Some days being a mother feels more like I'm a drill sergeant.
"Did you put your dirty clothes in the hamper?"
"Wash your hands."
"Clean your ears."
Repeat. Again and again.
Being responsible for three kids is scary. Sometimes I think about all that I need to instill in them before they leave the nest and I get overwhelmed and a bit stressed out.
Raising kids is more than just making sure they're fed, clothed and sent off to school.
There's spiritual training, ensuring their hearts are seasoned with God's grace, making sure they have the hygiene thing down, equipping them to make good financial choices, giving them an understanding of their duty to God and society, helping them to think for themselves and keep themselves safe and the list goes on and on.
Rearing one child is more than a full-time job. Throw a couple more in the equation and the task seems daunting and near impossible. I think of my grandmothers on both sides who each had six kids. That's a lot of training. For the most part, both sets of grandparents did a good job. They produced my parents and aunts and uncles who went on to become business owners, college graduates and positive, contributing members of society. But then there was the teen mom, the convict, the drug addict, the adulterer. Makes me wonder where the misstep was on their part. Will I make similar mistakes with similar results?
Proverbs 22:6: Train up a child in the way he should go and when he is old he will not depart from it. We wouldn't be told to train them if it was an impossible task.
Train comes from the Hebrew verb which means:
to "to put something into the mouth"
"to give to be tasted."
When I read these definition, I first think of horses who need bridles to be told where to go--often our children need the same thing. Not a physical bridle of course (although wouldn't that be nice at times?) but training that includes boundaries and clear guidelines. Training children is rigorous work sometimes...especially during the toddler years when their will starts to take form. As we train them, we "feed" them instruction in small bits as they can digest it otherwise none of it will be "kept down."
It's obvious that training on all levels starts early. As soon as the first teeth come in, we start teaching proper hygiene by showing our babies how to brush their teeth. We teach them about the dangers of things that are hot or could put them in danger. Sometimes my almost 2 year old fights me so hard on the tooth brushing that I want to just say forget it. But I know I can't for her personal health. She needs to know that this is necessary.
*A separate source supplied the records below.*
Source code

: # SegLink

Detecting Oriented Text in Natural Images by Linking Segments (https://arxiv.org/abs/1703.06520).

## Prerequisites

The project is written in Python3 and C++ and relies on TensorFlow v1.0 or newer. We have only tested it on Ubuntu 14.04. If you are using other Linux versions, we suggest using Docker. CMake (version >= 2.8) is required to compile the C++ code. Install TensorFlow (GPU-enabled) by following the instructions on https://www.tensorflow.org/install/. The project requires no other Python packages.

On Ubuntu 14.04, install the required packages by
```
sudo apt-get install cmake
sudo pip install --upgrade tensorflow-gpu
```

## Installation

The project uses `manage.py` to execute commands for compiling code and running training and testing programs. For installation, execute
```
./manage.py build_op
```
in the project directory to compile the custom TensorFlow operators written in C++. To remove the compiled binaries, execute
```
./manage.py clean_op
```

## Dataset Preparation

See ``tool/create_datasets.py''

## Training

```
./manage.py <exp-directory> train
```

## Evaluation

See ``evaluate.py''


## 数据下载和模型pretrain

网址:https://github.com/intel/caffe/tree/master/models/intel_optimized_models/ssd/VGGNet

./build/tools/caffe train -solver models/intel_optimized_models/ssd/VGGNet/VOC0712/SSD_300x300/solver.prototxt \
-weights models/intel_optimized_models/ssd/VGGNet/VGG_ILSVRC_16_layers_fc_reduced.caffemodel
But isn't that often what parents do? We forego the training when kids butt heads with us. How many times have we seen parents who don't take their kids to church or teach them about God because they want the child to be able to make that choice once their older. More often than not, a choice will not be made because spiritual training was not instilled in them.
Or what about the parent who dismisses a lying spirit because "kids are kids and lying is what they do." That's a lie right there. As humans, we are prone to sin (lying included) but it's not something to be left untended to. I remember hearing a sermon where the minster said if lying is not nipped in the bud in childhood, it soon becomes a second language. Children will learn to lie without blinking an eye. What a scary thought that we can train them in ways like that as well out of neglect.
Train up a child in the way he should go.
If you have more than one kid, you already know you can't take a cookie cutter approach to parenting because no two children are alike. My oldest is structured and rule-oriented. My second son is care-free and lives life outside of the lines. My daughter, though only 2, is already very sensitive.
We are to take into account the temperament, character and natural inclination of that child when parenting them. Training up a child with their idiosyncracies in mind = an adult that won't stray far from what was instilled in them early on.
As I raise these three little people, I'm leaning hard on God's grace and trusting that what is being poured in is laying a good solid foundation.
Wishing all moms and mother figures a wonderful Mother's Day. My mother always reminds me that training kids is dirty, hard work in the beginning but the fruit of the training is beautiful and sweet!